Ray Dalio, founder of the $165bn hedge fund group Bridgewater Associates and the head of the world's largest hedge fund just relased a note in the last week to his clients.

He delivers one of his usual sermons about the economy as a perpetual motion machine, affected by central banks, and where interest rates are supposed to boost asset returns by being below "the rates of return of longer-term assets."

None of that is terribly exciting and it is in fitting with what Bridgewater has said for a long time (incidentally, it is curious that just over the weekend, the FT released a piece in which a "US asset manager warns over risk parity" which is what Bridgewater's bread and butter is all about).

What is exciting is the following part:

That's where we find ourselves now—i.e., interest rates around the world are at or near 0%, spreads are relatively narrow (because asset prices have been pushed up) and debt levels are high.  As a result, the ability of central banks to ease is limited, at a time when the risks are more on the downside than the upside and most people have a dangerous long bias.  Said differently, the risks of the world being at or near the end of its long-term debt cycle are significant !

That is what we are most focused on.  We believe that is more important than the cyclical influences that the Fed is apparently paying more attention to.
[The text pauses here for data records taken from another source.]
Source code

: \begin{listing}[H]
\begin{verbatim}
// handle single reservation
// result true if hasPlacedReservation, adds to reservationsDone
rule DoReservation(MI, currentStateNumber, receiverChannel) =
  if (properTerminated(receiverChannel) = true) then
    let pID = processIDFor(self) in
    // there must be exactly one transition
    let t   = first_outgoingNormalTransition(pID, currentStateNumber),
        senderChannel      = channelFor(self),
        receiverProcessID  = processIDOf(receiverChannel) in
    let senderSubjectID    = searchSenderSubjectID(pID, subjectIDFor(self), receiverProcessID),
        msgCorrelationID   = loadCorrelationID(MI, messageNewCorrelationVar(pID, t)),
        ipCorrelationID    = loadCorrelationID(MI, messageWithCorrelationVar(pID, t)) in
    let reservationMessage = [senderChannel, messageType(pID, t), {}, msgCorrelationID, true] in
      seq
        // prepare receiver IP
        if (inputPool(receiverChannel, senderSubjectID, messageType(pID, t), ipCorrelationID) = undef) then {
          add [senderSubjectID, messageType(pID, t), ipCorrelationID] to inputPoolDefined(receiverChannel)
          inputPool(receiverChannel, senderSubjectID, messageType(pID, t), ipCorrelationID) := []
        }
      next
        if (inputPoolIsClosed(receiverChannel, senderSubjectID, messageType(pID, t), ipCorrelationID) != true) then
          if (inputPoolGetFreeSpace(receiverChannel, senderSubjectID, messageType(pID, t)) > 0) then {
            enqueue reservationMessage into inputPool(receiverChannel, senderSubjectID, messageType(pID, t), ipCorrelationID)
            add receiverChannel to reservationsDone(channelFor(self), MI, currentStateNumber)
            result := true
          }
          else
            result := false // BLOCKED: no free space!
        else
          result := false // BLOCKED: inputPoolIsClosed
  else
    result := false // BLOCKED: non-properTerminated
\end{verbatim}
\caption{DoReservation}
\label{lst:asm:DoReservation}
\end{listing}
While we don't know if we have just passed the key turning point, we think that it should now be apparent that the risks of deflationary contractions are increasing relative to the risks of inflationary expansion because of these secular forces.  These long-term debt cycle forces are clearly having big effects on China, oil producers, and emerging countries which are overly indebted in dollars and holding a huge amount of dollar assets—at the same time as the world is holding large leveraged long positions.

 

While, in our opinion, the Fed has over-emphasized the importance of the "cyclical" (i.e., the short-term debt/business cycle) and underweighted the importance of the "secular" (i.e., the long-term debt/supercycle), they will react to what happens.  Our risk is that they could be so committed to their highly advertised tightening path that it will be difficult for them to change to a significantly easier path if that should be required.

Leading to the conclusion that "We Believe That the Next Big Fed Move Will Be to Ease (Via QE) Rather Than to Tighten"

 

He shared a table which showed that the average tightening over the past 100 years was 4.4% and pointed out that the smallest was 0.5% in 1936, the same year that the U. S. was undergoing a deleveraging of the long term debt cycle.

He reiterated

“To be clear, while we might see a tiny tightening akin to what was experienced in 1936, we doubt that we will see anything much larger before we see a major easing via QE,” he wrote.